Estas son las cinco medidas que considero que pueden aplicarse en este sentido:

Una.- La primera va dirigida a un plan de mayor eficacia y racionalidad de los recursos públicos, introduciendo la planificación indicativa. La ola liberal que desde los años ochenta ha llenado los gobiernos y las mentes de muchas personas ha hecho olvidar que la planificación indicativa es un instrumento que permite utilizar mejor los recursos, y no sólo eso sino que, para su mayor claridad en los objetivos y la forma de lograrlo, hace posible una mayor participación de la sociedad civil. El plan Brasil, aplicado al desarrollo de este país, al margen de las actuaciones del propio gobierno, ha tenido un efecto beneficioso al generar estados de opinión entre los sectores más emprendedores en la línea de quedar convencidos de que, efectivamente, Brasil podía hacer el salto y de esta manera incentivar las iniciativas de desarrollo. Es un absurdo que toda gran empresa tenga necesariamente un plan, pero no que lo haga la Administración Pública, el Gobierno Español y los Gobiernos Autonómicos, que tienen programas de gobierno más o menos definidos, pero esto no es una planificación indicativa ni cumple con sus exigencias.

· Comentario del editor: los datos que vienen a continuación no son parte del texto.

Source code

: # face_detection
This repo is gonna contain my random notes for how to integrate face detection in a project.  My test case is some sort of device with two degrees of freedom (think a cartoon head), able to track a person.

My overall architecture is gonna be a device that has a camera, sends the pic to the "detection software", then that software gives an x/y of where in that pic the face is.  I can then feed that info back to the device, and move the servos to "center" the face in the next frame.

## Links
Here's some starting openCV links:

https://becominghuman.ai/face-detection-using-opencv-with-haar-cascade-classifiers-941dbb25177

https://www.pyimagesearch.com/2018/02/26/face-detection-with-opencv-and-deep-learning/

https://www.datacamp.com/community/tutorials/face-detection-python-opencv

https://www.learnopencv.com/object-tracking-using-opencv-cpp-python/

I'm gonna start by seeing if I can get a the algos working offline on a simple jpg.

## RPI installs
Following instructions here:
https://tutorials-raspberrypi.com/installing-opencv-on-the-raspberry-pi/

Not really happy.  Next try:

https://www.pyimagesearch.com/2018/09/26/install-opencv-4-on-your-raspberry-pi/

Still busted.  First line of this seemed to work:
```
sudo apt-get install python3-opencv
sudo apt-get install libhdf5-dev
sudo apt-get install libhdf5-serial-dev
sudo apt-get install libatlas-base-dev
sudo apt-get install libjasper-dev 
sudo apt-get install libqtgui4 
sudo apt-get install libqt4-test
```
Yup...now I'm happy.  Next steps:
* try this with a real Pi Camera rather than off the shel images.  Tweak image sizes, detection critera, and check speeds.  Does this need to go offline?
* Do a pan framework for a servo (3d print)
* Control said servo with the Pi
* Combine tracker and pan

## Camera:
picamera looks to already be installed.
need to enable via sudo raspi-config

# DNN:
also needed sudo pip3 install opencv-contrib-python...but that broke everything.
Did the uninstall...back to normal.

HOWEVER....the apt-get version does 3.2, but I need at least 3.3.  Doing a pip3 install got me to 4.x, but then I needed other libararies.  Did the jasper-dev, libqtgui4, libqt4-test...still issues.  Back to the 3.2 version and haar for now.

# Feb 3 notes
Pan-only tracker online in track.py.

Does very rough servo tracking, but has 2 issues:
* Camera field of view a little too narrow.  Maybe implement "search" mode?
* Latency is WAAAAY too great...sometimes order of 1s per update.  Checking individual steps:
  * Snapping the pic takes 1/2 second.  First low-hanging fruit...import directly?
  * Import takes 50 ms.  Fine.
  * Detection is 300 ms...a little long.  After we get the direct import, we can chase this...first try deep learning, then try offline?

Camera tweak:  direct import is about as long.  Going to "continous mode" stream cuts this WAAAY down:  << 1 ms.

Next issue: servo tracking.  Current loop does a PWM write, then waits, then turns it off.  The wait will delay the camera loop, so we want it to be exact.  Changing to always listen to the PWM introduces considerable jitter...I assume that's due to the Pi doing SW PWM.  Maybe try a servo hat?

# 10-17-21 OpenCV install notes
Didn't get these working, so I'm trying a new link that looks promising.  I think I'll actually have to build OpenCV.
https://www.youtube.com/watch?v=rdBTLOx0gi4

Dos.- Reducir de forma sustancial el coste de la Seguridad Social que paga la empresa. Sustancial significa rebajarlo ocho, diez puntos, incluso más. Evidentemente provocará una merma de los ingresos de la Seguridad Social, pero dada nuestra pésima situación, donde el trabajo en negro es tan generalizado, está por ver que el nuevo empleo creado por la medida no compense sobradamente esta disminución de los ingresos. Más aún cuando una parte de los de ellos ya proceden de los propios presupuestos del Estado, a través de la cuota de la Seguridad Social de la gente parada con subsidio de desempleo. Si la medida no fuera capaz de autoequilibrarse habría que acudir a un incremento modesto del IVA, de un punto, por ejemplo. El aumento de este impuesto debe estar estrictamente ligado a medidas que fomenten el empleo, lo contrario sería muy contraproducente. La reducción de los costes de la Seguridad Social ya fue empleada por Alemania con éxito cuando este país estaba en crisis.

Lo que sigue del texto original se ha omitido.